It will be appreciated that the techniques described herein may provide an improved methodology for generating closely spaced laser beams, compared to other possible techniques such as those that necessitate polarizers, resulting in significant energy loss, or which utilize complex and costly precision timing equipment that does not permit both laser beams to be simultaneously active. The disclosed techniques can generate parallel, simultaneously active, laser beams at separation distances smaller than the beamwidth of the laser beams. These closely spaced laser beams may be used in a wide variety of laser illumination systems including motion compensation systems for autonomous subsurface object detection systems. Other applications will be apparent.

As will be further appreciated, the phrase “parallel to” as used herein does not necessitate a perfectly in-perpetuity parallel relationship between the spaced laser beams. Rather, the beams are sufficiently parallel for the application at hand, meaning that the beams maintain the closely spaced relationship for the beam travel distance of interest for the given application, without intersecting or diverging to an out-of-spec separation distance. While such closely spaced beams may be sufficiently parallel for the given application and the travel distances involved, the beams may eventually intersect or diverge to a spacing that is out of spec for the given application, if allowed to travel greater distances.

System Architecture

FIG. 1 illustrates an application of a laser illumination system 120 employing closely spaced beams, configured in accordance with certain embodiments of the present disclosure. The application in this example is a subsurface object detector 110, which may be used to detect mines or other buried objects of interest. As shown in this example, the subsurface object detector 110 is integrated with an autonomous mobile vehicle 150 which employs closely spaced divergent laser beams 130, 140 for motion compensation. The motion compensation may be performed using any suitable techniques in light of the present disclosure. Laser illumination system 120 is configured to generate the closely spaced divergent laser beams 130, 140, as will be explained in greater detail below. It will be appreciated that the subsurface object detector 110 is provided as one example use of the laser illumination system 120, and that other applications will be apparent.

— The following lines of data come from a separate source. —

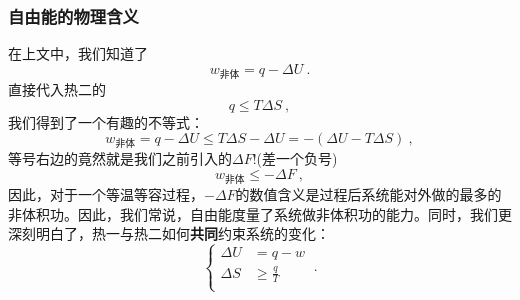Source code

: \subsubsection{自由能的物理含义}
在上文中，我们知道了
$$ w_{\text{非体}} = q - \Delta U~.$$
直接代入热二的
$$
q \le T\Delta S
~,
$$
我们得到了一个有趣的不等式：
$$
w_{\text{非体}} = q - \Delta U \le T \Delta S - \Delta U = - (\Delta U-T \Delta S ) ~,
$$
等号右边的竟然就是我们之前引入的$\Delta F$!(差一个负号) 
\begin{equation}
w_\text{非体} \le - \Delta F~,
\end{equation}
因此，对于一个等温等容过程，$-\Delta F$的数值含义是过程后系统能对外做的最多的非体积功。因此，我们常说，自由能度量了系统做非体积功的能力。同时，我们更深刻明白了，热一与热二如何\textbf{共同}约束系统的变化：
\begin{equation}
\left \{
    \begin{aligned}
    \Delta U &= q-w\\
    \Delta S &\ge \frac{q}{T}\\
    \end{aligned}
\right.~.
\end{equation}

FIG. 2 is a schematic diagram of the laser illumination system 120 employing closely spaced beam, configured in accordance with certain embodiments of the present disclosure. The laser illumination system 120 is shown to include a first laser source 210, a second laser source 220, a laser beam combiner 230, and diverging optics 240.

The first and second laser sources 210, 220 are configured to generate first and second laser beams 215, 225 respectively. The laser beams 215 and 225 may be of any desired wavelength, power, and beamwidth, as required for any given application. The positions and orientation angles of laser sources 210 and/or 220 may be adjusted relative to the optical components of laser beam combiner 230, as will be described below. As such, the angles of arrival of laser beams 215 and/or 225 into the optical components of laser beam combiner 230 (as well as the locations of entry) may be controlled. In general, laser beams 215 and 225 may be relatively widely separated to accommodate the limitations imposed by the physical dimensions of the laser sources 210, 220 and associated optics.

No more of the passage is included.